— Task directions —
Please print the data that follows, keeping every line exact.

— Available data —
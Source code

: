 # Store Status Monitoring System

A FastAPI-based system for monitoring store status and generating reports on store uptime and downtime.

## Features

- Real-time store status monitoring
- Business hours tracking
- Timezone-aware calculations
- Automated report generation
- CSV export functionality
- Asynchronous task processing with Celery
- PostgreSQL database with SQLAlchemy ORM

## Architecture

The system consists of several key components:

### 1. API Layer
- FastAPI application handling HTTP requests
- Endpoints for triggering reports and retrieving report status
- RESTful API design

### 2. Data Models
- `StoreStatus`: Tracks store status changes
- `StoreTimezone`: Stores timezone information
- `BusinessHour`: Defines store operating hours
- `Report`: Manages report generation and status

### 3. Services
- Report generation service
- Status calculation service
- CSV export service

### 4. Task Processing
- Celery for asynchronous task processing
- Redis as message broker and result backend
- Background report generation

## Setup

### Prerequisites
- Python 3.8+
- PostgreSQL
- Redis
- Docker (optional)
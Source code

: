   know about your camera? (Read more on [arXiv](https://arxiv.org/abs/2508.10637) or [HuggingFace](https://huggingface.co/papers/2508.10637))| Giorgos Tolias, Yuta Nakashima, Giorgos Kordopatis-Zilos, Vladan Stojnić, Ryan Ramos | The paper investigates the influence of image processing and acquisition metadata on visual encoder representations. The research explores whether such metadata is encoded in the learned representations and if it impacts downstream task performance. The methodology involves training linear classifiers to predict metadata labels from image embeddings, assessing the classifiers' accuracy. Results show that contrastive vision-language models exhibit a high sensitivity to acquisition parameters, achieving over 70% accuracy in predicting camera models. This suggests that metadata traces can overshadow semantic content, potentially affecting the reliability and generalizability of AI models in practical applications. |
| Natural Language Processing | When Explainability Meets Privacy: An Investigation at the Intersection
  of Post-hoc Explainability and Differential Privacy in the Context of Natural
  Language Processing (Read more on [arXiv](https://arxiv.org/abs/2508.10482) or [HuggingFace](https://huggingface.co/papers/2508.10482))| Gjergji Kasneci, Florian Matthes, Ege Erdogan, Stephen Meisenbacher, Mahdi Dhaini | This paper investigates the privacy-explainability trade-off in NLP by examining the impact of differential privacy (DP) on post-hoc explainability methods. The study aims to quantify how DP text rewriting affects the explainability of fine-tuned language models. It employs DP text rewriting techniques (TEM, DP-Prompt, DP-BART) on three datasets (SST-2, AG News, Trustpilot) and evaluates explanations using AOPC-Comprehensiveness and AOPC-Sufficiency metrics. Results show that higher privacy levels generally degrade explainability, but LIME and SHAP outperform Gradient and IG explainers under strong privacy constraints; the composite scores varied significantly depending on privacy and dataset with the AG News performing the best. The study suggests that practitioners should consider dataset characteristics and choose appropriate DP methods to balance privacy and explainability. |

— Answer section —
Source code

: # Store Status Monitoring System

A FastAPI-based system for monitoring store status and generating reports on store uptime and downtime.

## Features

- Real-time store status monitoring
- Business hours tracking
- Timezone-aware calculations
- Automated report generation
- CSV export functionality
- Asynchronous task processing with Celery
- PostgreSQL database with SQLAlchemy ORM

## Architecture

The system consists of several key components:

### 1. API Layer
- FastAPI application handling HTTP requests
- Endpoints for triggering reports and retrieving report status
- RESTful API design

### 2. Data Models
- `StoreStatus`: Tracks store status changes
- `StoreTimezone`: Stores timezone information
- `BusinessHour`: Defines store operating hours
- `Report`: Manages report generation and status

### 3. Services
- Report generation service
- Status calculation service
- CSV export service

### 4. Task Processing
- Celery for asynchronous task processing
- Redis as message broker and result backend
- Background report generation

## Setup

### Prerequisites
- Python 3.8+
- PostgreSQL
- Redis
- Docker (optional)
Source code

:   know about your camera? (Read more on [arXiv](https://arxiv.org/abs/2508.10637) or [HuggingFace](https://huggingface.co/papers/2508.10637))| Giorgos Tolias, Yuta Nakashima, Giorgos Kordopatis-Zilos, Vladan Stojnić, Ryan Ramos | The paper investigates the influence of image processing and acquisition metadata on visual encoder representations. The research explores whether such metadata is encoded in the learned representations and if it impacts downstream task performance. The methodology involves training linear classifiers to predict metadata labels from image embeddings, assessing the classifiers' accuracy. Results show that contrastive vision-language models exhibit a high sensitivity to acquisition parameters, achieving over 70% accuracy in predicting camera models. This suggests that metadata traces can overshadow semantic content, potentially affecting the reliability and generalizability of AI models in practical applications. |
| Natural Language Processing | When Explainability Meets Privacy: An Investigation at the Intersection
  of Post-hoc Explainability and Differential Privacy in the Context of Natural
  Language Processing (Read more on [arXiv](https://arxiv.org/abs/2508.10482) or [HuggingFace](https://huggingface.co/papers/2508.10482))| Gjergji Kasneci, Florian Matthes, Ege Erdogan, Stephen Meisenbacher, Mahdi Dhaini | This paper investigates the privacy-explainability trade-off in NLP by examining the impact of differential privacy (DP) on post-hoc explainability methods. The study aims to quantify how DP text rewriting affects the explainability of fine-tuned language models. It employs DP text rewriting techniques (TEM, DP-Prompt, DP-BART) on three datasets (SST-2, AG News, Trustpilot) and evaluates explanations using AOPC-Comprehensiveness and AOPC-Sufficiency metrics. Results show that higher privacy levels generally degrade explainability, but LIME and SHAP outperform Gradient and IG explainers under strong privacy constraints; the composite scores varied significantly depending on privacy and dataset with the AG News performing the best. The study suggests that practitioners should consider dataset characteristics and choose appropriate DP methods to balance privacy and explainability. |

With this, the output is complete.